ACTIVITY:
Set down, please, exactly the lines below that run from the line with "Delete a column" to the line with "Restore database (or", both lines included.

(Collected data)
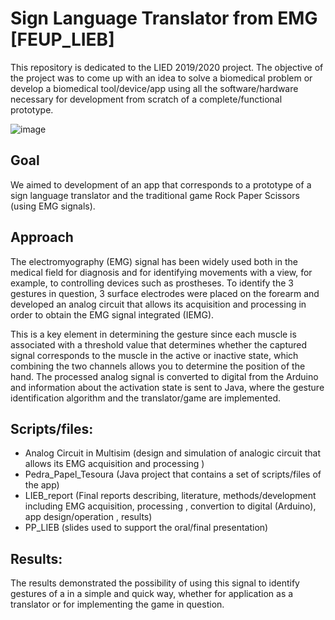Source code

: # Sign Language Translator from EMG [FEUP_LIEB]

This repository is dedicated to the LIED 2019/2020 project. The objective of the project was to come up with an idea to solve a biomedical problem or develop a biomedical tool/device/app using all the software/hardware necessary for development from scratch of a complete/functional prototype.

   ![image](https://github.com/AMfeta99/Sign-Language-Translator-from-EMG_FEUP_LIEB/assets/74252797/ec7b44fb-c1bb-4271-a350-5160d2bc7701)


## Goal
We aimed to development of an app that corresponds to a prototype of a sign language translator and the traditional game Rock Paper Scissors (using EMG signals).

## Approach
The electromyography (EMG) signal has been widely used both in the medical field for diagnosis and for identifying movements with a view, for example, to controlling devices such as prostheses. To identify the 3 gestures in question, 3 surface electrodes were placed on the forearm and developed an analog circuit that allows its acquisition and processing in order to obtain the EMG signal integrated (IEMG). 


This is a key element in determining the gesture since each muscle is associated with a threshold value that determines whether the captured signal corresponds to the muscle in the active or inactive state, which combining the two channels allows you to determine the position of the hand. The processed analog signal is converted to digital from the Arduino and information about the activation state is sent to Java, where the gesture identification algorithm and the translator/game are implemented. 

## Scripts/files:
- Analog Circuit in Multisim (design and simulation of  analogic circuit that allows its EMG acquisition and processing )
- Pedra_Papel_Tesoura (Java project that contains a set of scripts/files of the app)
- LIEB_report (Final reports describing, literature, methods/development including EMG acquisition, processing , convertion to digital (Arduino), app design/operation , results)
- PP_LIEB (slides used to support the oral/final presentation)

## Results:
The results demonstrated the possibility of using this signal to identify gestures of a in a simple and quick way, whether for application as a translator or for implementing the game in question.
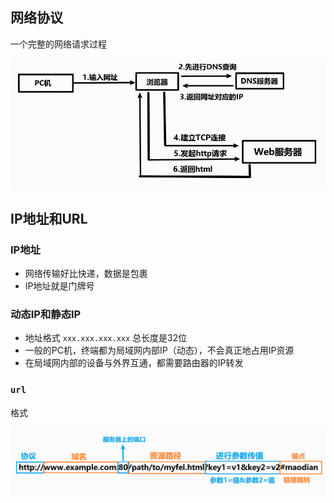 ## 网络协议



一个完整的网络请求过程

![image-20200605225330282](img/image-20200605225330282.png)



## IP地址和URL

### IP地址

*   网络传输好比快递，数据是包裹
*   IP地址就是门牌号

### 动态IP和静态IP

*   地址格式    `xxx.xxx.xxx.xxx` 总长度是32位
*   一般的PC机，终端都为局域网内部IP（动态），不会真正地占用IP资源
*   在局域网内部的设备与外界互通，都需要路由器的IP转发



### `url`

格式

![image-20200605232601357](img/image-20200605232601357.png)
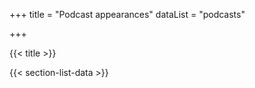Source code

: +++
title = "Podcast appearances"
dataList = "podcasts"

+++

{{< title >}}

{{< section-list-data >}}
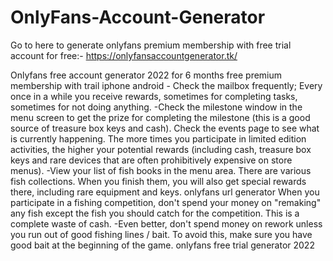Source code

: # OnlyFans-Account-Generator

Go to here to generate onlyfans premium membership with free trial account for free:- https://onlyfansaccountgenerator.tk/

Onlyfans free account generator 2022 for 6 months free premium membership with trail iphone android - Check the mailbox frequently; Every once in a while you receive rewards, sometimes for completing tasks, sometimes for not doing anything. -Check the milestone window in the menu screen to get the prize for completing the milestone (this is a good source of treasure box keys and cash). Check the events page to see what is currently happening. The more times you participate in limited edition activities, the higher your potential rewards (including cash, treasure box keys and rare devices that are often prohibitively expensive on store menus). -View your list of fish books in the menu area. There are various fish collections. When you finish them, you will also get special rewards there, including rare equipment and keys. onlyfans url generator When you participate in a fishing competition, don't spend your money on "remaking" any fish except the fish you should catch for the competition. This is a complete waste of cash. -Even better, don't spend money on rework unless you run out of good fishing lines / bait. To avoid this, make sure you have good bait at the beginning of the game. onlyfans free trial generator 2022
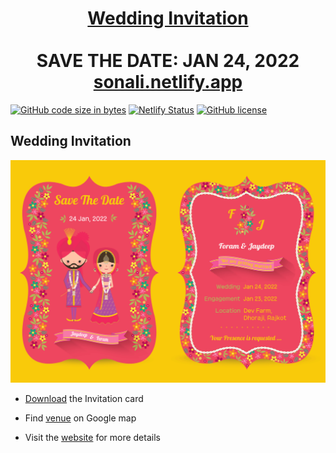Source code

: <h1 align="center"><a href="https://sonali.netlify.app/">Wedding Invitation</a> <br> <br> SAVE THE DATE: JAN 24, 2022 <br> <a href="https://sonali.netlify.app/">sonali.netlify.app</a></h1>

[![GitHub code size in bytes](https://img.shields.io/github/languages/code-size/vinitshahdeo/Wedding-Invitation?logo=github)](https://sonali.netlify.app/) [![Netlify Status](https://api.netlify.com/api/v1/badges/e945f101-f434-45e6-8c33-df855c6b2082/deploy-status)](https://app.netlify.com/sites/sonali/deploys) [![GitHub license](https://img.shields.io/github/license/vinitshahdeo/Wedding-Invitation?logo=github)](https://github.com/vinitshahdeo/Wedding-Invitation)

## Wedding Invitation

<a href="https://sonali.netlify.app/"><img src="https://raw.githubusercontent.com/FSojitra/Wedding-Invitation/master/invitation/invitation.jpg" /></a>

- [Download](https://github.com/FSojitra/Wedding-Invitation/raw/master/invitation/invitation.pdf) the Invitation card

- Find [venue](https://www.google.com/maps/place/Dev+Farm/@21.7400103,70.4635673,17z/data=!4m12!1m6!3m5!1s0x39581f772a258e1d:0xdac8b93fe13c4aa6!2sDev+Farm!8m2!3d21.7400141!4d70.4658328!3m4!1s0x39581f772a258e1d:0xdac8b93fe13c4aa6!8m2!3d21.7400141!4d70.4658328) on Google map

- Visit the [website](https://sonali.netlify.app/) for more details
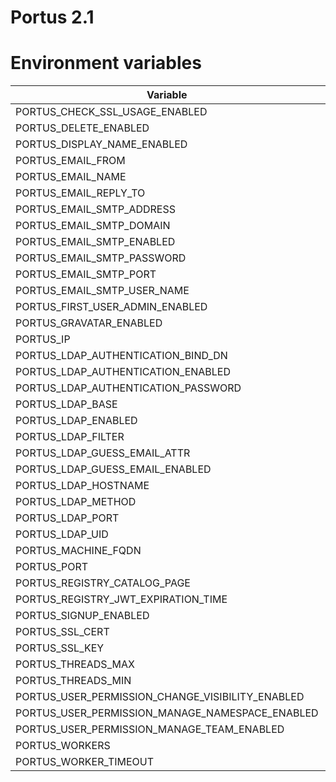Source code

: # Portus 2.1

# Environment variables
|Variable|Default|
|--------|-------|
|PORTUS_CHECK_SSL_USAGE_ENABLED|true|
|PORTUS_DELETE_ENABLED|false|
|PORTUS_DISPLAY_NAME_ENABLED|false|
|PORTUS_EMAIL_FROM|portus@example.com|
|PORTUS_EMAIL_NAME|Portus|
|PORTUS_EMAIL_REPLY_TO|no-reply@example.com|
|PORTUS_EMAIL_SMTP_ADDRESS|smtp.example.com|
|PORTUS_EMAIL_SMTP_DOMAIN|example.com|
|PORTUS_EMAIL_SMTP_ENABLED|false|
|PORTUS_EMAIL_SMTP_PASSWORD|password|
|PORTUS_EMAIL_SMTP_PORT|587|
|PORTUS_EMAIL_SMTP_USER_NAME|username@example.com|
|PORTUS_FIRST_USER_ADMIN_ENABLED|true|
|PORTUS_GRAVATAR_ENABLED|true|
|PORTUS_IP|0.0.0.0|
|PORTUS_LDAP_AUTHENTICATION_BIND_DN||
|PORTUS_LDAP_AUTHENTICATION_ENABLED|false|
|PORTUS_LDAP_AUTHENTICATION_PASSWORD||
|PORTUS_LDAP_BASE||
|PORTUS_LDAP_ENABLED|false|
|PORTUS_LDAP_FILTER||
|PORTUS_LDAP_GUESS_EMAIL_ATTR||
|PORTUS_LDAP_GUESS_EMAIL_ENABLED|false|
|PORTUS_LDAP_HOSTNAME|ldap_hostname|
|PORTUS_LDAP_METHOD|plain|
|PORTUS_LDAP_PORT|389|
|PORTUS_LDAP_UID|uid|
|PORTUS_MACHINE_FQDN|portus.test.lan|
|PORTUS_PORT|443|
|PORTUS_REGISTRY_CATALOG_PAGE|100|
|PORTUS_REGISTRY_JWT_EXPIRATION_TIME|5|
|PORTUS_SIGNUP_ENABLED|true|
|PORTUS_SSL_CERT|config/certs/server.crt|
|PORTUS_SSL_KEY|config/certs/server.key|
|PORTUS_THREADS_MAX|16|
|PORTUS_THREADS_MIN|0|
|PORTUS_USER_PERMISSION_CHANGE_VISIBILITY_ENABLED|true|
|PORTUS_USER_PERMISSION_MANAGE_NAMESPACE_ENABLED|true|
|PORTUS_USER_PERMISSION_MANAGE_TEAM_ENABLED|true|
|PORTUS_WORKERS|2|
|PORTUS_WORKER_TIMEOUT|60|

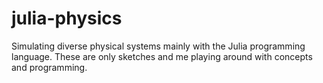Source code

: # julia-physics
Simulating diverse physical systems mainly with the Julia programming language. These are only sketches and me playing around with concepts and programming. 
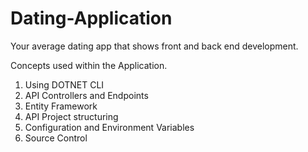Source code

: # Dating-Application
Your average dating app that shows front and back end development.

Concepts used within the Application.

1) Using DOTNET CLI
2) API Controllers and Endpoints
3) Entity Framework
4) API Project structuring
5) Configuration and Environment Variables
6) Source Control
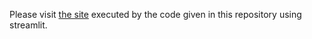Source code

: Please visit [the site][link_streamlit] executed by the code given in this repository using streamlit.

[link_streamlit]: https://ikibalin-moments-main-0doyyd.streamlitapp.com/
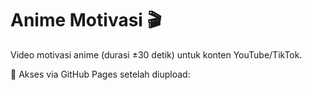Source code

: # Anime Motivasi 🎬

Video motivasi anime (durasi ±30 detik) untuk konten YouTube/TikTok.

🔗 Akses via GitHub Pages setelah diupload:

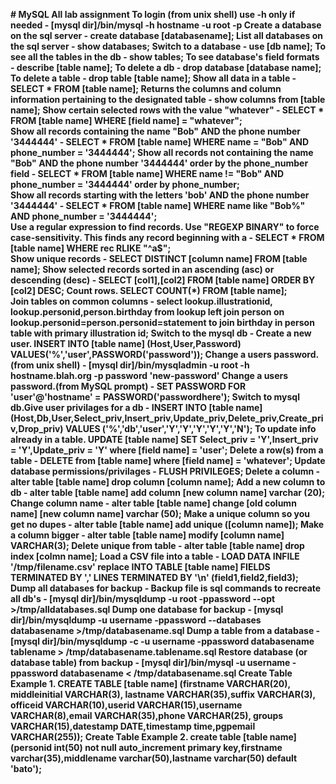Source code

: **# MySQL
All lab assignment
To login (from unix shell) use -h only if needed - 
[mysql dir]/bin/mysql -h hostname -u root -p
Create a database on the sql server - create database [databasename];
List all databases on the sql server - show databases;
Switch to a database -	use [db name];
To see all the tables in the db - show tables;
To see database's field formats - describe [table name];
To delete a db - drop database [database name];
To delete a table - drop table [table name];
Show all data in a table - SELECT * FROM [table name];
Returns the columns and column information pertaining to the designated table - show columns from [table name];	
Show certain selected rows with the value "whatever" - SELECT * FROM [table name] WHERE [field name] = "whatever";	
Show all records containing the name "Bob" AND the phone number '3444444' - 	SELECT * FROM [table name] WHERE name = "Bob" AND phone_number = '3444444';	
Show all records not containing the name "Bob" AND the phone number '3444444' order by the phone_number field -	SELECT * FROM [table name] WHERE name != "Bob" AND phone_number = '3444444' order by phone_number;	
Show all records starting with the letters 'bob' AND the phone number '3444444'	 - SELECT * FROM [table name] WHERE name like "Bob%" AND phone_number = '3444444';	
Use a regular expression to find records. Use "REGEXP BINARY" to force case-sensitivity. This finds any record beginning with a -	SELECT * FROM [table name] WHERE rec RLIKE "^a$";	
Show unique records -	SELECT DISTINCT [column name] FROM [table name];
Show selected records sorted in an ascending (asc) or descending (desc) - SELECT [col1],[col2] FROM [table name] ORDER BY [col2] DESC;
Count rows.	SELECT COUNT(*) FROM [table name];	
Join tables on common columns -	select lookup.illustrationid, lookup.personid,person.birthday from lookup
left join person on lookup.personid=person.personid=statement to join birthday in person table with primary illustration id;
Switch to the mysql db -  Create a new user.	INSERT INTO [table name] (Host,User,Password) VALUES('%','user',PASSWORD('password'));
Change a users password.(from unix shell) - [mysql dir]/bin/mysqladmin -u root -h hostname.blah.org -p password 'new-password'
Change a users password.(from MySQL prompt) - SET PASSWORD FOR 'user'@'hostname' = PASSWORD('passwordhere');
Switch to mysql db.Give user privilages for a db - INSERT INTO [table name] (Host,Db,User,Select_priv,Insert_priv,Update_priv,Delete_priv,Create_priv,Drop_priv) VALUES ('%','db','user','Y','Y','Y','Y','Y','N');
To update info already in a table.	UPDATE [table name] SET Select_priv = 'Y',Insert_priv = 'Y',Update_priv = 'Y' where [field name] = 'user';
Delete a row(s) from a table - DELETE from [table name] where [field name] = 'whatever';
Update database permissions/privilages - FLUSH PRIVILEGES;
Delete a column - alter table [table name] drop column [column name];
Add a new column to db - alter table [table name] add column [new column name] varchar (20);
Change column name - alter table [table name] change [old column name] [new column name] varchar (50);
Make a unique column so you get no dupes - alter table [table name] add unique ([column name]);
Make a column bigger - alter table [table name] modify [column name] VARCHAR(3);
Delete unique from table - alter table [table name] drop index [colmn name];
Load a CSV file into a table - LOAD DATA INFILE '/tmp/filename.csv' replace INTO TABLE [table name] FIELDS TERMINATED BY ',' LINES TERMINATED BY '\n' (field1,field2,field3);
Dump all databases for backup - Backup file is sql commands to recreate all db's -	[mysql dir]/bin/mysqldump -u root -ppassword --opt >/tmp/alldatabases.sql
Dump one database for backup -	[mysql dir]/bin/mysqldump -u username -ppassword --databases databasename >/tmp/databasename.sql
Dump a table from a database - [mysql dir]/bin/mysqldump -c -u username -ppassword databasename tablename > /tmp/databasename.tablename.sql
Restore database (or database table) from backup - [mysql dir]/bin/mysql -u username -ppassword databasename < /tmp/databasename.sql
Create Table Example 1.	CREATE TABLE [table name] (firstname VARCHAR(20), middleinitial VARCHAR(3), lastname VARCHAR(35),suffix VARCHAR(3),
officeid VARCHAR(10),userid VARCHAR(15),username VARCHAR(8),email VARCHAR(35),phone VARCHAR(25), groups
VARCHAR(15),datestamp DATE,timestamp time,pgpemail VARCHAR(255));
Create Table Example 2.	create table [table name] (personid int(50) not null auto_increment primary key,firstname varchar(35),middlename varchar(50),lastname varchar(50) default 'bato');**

SOLUTION:
Delete a column - alter table [table name] drop column [column name];
Add a new column to db - alter table [table name] add column [new column name] varchar (20);
Change column name - alter table [table name] change [old column name] [new column name] varchar (50);
Make a unique column so you get no dupes - alter table [table name] add unique ([column name]);
Make a column bigger - alter table [table name] modify [column name] VARCHAR(3);
Delete unique from table - alter table [table name] drop index [colmn name];
Load a CSV file into a table - LOAD DATA INFILE '/tmp/filename.csv' replace INTO TABLE [table name] FIELDS TERMINATED BY ',' LINES TERMINATED BY '\n' (field1,field2,field3);
Dump all databases for backup - Backup file is sql commands to recreate all db's -	[mysql dir]/bin/mysqldump -u root -ppassword --opt >/tmp/alldatabases.sql
Dump one database for backup -	[mysql dir]/bin/mysqldump -u username -ppassword --databases databasename >/tmp/databasename.sql
Dump a table from a database - [mysql dir]/bin/mysqldump -c -u username -ppassword databasename tablename > /tmp/databasename.tablename.sql
Restore database (or database table) from backup - [mysql dir]/bin/mysql -u username -ppassword databasename < /tmp/databasename.sql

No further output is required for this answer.